## To do
Extract, from the records beneath this instruction, each line that contains the word "take".

[Saved entries]
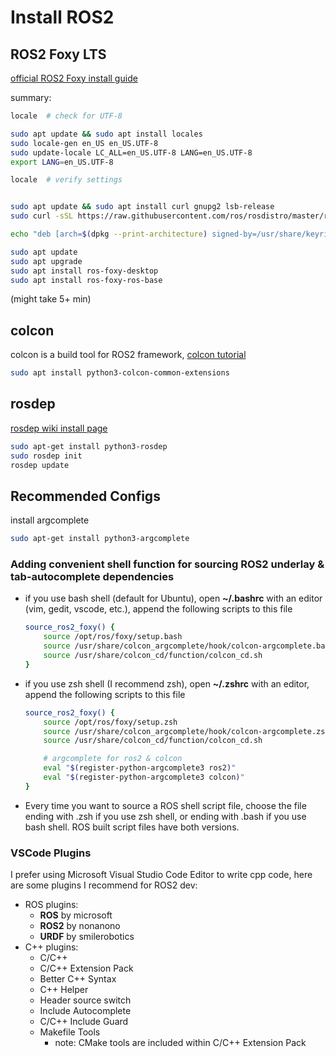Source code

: # Install ROS2

## ROS2 Foxy LTS
[official ROS2 Foxy install guide](https://docs.ros.org/en/foxy/Installation/Ubuntu-Install-Debians.html)

summary:

```zsh
locale  # check for UTF-8

sudo apt update && sudo apt install locales
sudo locale-gen en_US en_US.UTF-8
sudo update-locale LC_ALL=en_US.UTF-8 LANG=en_US.UTF-8
export LANG=en_US.UTF-8

locale  # verify settings


sudo apt update && sudo apt install curl gnupg2 lsb-release
sudo curl -sSL https://raw.githubusercontent.com/ros/rosdistro/master/ros.key  -o /usr/share/keyrings/ros-archive-keyring.gpg

echo "deb [arch=$(dpkg --print-architecture) signed-by=/usr/share/keyrings/ros-archive-keyring.gpg] http://packages.ros.org/ros2/ubuntu $(source /etc/os-release && echo $UBUNTU_CODENAME) main" | sudo tee /etc/apt/sources.list.d/ros2.list > /dev/null

sudo apt update
sudo apt upgrade
sudo apt install ros-foxy-desktop
sudo apt install ros-foxy-ros-base
```
(might take 5+ min)

## colcon
colcon is a build tool for ROS2 framework, [colcon tutorial](https://docs.ros.org/en/foxy/Tutorials/Colcon-Tutorial.html )
```zsh
sudo apt install python3-colcon-common-extensions
```

## rosdep
[rosdep wiki install page](https://wiki.ros.org/rosdep#Installing_rosdep)
```zsh
sudo apt-get install python3-rosdep
sudo rosdep init
rosdep update
```


## Recommended Configs
install argcomplete
```zsh
sudo apt-get install python3-argcomplete
```

### Adding convenient shell function for sourcing ROS2 underlay & tab-autocomplete dependencies
* if you use bash shell (default for Ubuntu), open **~/.bashrc** with an editor (vim, gedit, vscode, etc.), append the following scripts to this file
    ```bash
    source_ros2_foxy() {
        source /opt/ros/foxy/setup.bash  
        source /usr/share/colcon_argcomplete/hook/colcon-argcomplete.bash
        source /usr/share/colcon_cd/function/colcon_cd.sh
    }
    ```
* if you use zsh shell (I recommend zsh), open **~/.zshrc** with an editor, append the following scripts to this file
    ```zsh
    source_ros2_foxy() {
        source /opt/ros/foxy/setup.zsh  
        source /usr/share/colcon_argcomplete/hook/colcon-argcomplete.zsh
        source /usr/share/colcon_cd/function/colcon_cd.sh

        # argcomplete for ros2 & colcon
        eval "$(register-python-argcomplete3 ros2)"
        eval "$(register-python-argcomplete3 colcon)"
    }
    ```
* Every time you want to source a ROS shell script file, choose the file ending with .zsh if you use zsh shell, or ending with .bash if you use bash shell. ROS built script files have both versions.

### VSCode Plugins
I prefer using Microsoft Visual Studio Code Editor to write cpp code, here are some plugins I recommend for ROS2 dev:

* ROS plugins:
    * **ROS** by microsoft
    * **ROS2** by nonanono
    * **URDF** by smilerobotics
* C++ plugins:
    * C/C++   
    * C/C++ Extension Pack
    * Better C++ Syntax
    * C++ Helper
    * Header source switch
    * Include Autocomplete
    * C/C++ Include Guard
    * Makefile Tools
        * note: CMake tools are included within C/C++ Extension Pack
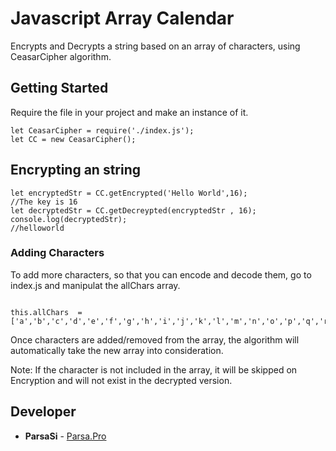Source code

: # Javascript Array Calendar

Encrypts and Decrypts a string based on an array of characters, using CeasarCipher algorithm.
## Getting Started

Require the file in your project and make an instance of it.

```
let CeasarCipher = require('./index.js');
let CC = new CeasarCipher(); 

```
## Encrypting an string
```
let encryptedStr = CC.getEncrypted('Hello World',16);
//The key is 16
let decryptedStr = CC.getDecreypted(encryptedStr , 16);
console.log(decryptedStr);
//helloworld
```

### Adding Characters 

To add more characters, so that you can encode and decode them, go to index.js and manipulat the allChars array.

```

this.allChars  = ['a','b','c','d','e','f','g','h','i','j','k','l','m','n','o','p','q','r','s','t','u','v','w','x','y','z','#','!','.','%'];

```
Once characters  are added/removed from the array, the algorithm will automatically take the new array into consideration. 


Note:
If the character is not included in the array, it will be skipped on Encryption and will not exist in the decrypted version.


## Developer

* **ParsaSi** - [Parsa.Pro](http://Parsa.pro)

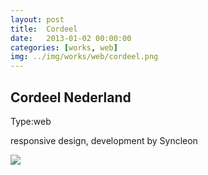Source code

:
```yaml
---
layout: post
title:  Cordeel
date:   2013-01-02 00:00:00
categories: [works, web]
img: ../img/works/web/cordeel.png
---
```

<h2>Cordeel Nederland</h2>
<div><label>Type:</label><span>web</span></div>
<div><p>responsive design, development by Syncleon</p></div>
<img src="/img/works/web/cordeel.png">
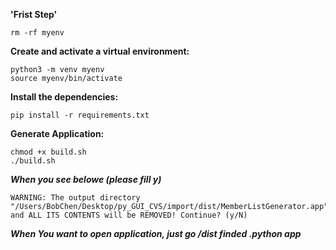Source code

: **'Frist Step'**
  ```shell
  rm -rf myenv
  ```

**Create and activate a virtual environment:**
   ```shell
   python3 -m venv myenv
   source myenv/bin/activate
   ```

**Install the dependencies:**
   ```shell
   pip install -r requirements.txt
   ```

**Generate Application:**

```shell
chmod +x build.sh
./build.sh
```

***When you see belowe (please fill y)***
  ```
  WARNING: The output directory "/Users/BobChen/Desktop/py_GUI_CVS/import/dist/MemberListGenerator.app" and ALL ITS CONTENTS will be REMOVED! Continue? (y/N)
  ```

***When You want to open application, just go /dist finded .python app***
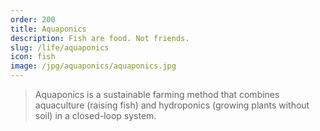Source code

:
 ```yaml
---
order: 200
title: Aquaponics
description: Fish are food. Not friends.
slug: /life/aquaponics
icon: fish
image: /jpg/aquaponics/aquaponics.jpg
---
```


> Aquaponics is a sustainable farming method that combines aquaculture (raising fish) and hydroponics (growing plants without soil) in a closed-loop system.
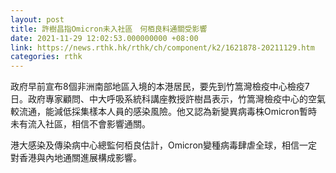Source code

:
 ```yaml
---
layout: post
title: 許樹昌指Omicron未入社區　何栢良料通關受影響
date: 2021-11-29 12:02:53.000000000 +08:00
link: https://news.rthk.hk/rthk/ch/component/k2/1621878-20211129.htm
categories: rthk
---
```


政府早前宣布8個非洲南部地區入境的本港居民，要先到竹篙灣檢疫中心檢疫7日。政府專家顧問、中大呼吸系統科講座教授許樹昌表示，竹篙灣檢疫中心的空氣較流通，能減低採集樣本人員的感染風險。他又認為新變異病毒株Omicron暫時未有流入社區，相信不會影響通關。

港大感染及傳染病中心總監何栢良估計，Omicron變種病毒肆虐全球，相信一定對香港與內地通關進展構成影響。
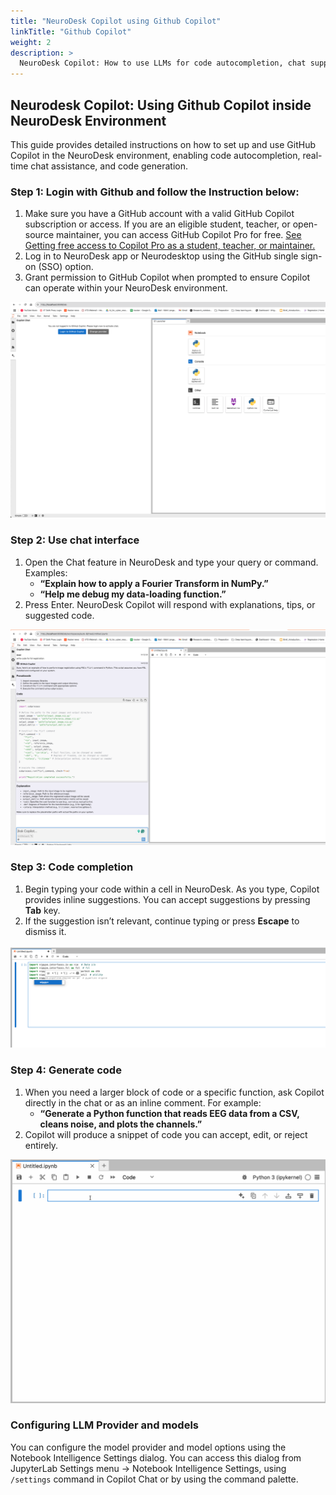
 ```yaml
---
title: "NeuroDesk Copilot using Github Copilot"
linkTitle: "Github Copilot"
weight: 2
description: >
  NeuroDesk Copilot: How to use LLMs for code autocompletion, chat support in NeuroDesk ecosystem
---
```


##  Neurodesk Copilot: Using Github Copilot inside NeuroDesk Environment

This guide provides detailed instructions on how to set up and use GitHub Copilot in the NeuroDesk environment, enabling code autocompletion, real-time chat assistance, and code generation.

###  Step 1: Login with Github and follow the Instruction below:
1. Make sure you have a GitHub account with a valid GitHub Copilot subscription or access. If you are an eligible student, teacher, or open-source maintainer, you can access GitHub Copilot Pro for free. [See Getting free access to Copilot Pro as a student, teacher, or maintainer.](https://docs.github.com/en/copilot/managing-copilot/managing-copilot-as-an-individual-subscriber/managing-your-github-copilot-pro-subscription/getting-free-access-to-copilot-pro-as-a-student-teacher-or-maintainer)
2. Log in to NeuroDesk app or Neurodesktop using the GitHub single sign-on (SSO) option.  
3. Grant permission to GitHub Copilot when prompted to ensure Copilot can operate within your NeuroDesk environment.  

![Login with Github](/static/developers/LLM_support/login-github.png)

###  Step 2: Use chat interface

1. Open the Chat feature in NeuroDesk and type your query or command. Examples:
   - **“Explain how to apply a Fourier Transform in NumPy.”**
   - **“Help me debug my data-loading function.”**  
2. Press Enter. NeuroDesk Copilot will respond with explanations, tips, or suggested code.

![Chat feature](/static/developers/LLM_support/chat-demo.png)

###  Step 3: Code completion

1. Begin typing your code within a cell in NeuroDesk. As you type, Copilot provides inline suggestions. You can accept suggestions by pressing **Tab** key. 
2. If the suggestion isn’t relevant, continue typing or press **Escape** to dismiss it.  

![Code completion](/static/developers/LLM_support/completion.png)

###  Step 4: Generate code 

1. When you need a larger block of code or a specific function, ask Copilot directly in the chat or as an inline comment. For example:
   - **“Generate a Python function that reads EEG data from a CSV, cleans noise, and plots the channels.”**  
2. Copilot will produce a snippet of code you can accept, edit, or reject entirely.

![Generate Code](/static/developers/LLM_support/generate-code.gif)

### Configuring LLM Provider and models

You can configure the model provider and model options using the Notebook Intelligence Settings dialog. You can access this dialog from JupyterLab Settings menu -> Notebook Intelligence Settings, using `/settings` command in Copilot Chat or by using the command palette.
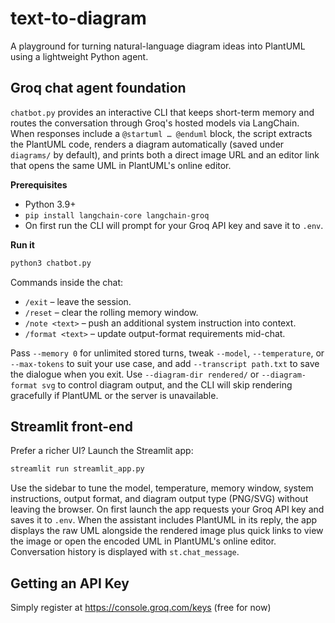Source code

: # text-to-diagram

A playground for turning natural-language diagram ideas into PlantUML using a lightweight Python agent.

## Groq chat agent foundation

`chatbot.py` provides an interactive CLI that keeps short-term memory and routes the conversation through Groq's hosted models via LangChain. When responses include a `@startuml … @enduml` block, the script extracts the PlantUML code, renders a diagram automatically (saved under `diagrams/` by default), and prints both a direct image URL and an editor link that opens the same UML in PlantUML's online editor.

**Prerequisites**
- Python 3.9+
- `pip install langchain-core langchain-groq`
- On first run the CLI will prompt for your Groq API key and save it to `.env`.

**Run it**
```bash
python3 chatbot.py
```
Commands inside the chat:
- `/exit` – leave the session.
- `/reset` – clear the rolling memory window.
- `/note <text>` – push an additional system instruction into context.
- `/format <text>` – update output-format requirements mid-chat.

Pass `--memory 0` for unlimited stored turns, tweak `--model`, `--temperature`, or `--max-tokens` to suit your use case, and add `--transcript path.txt` to save the dialogue when you exit. Use `--diagram-dir rendered/` or `--diagram-format svg` to control diagram output, and the CLI will skip rendering gracefully if PlantUML or the server is unavailable.

## Streamlit front-end

Prefer a richer UI? Launch the Streamlit app:
```bash
streamlit run streamlit_app.py
```
Use the sidebar to tune the model, temperature, memory window, system instructions, output format, and diagram output type (PNG/SVG) without leaving the browser. On first launch the app requests your Groq API key and saves it to `.env`. When the assistant includes PlantUML in its reply, the app displays the raw UML alongside the rendered image plus quick links to view the image or open the encoded UML in PlantUML's online editor. Conversation history is displayed with `st.chat_message`.


## Getting an API Key

Simply register at https://console.groq.com/keys (free for now)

## Final answer
(might take 5+ min)
Once characters  are added/removed from the array, the algorithm will automatically take the new array into consideration. 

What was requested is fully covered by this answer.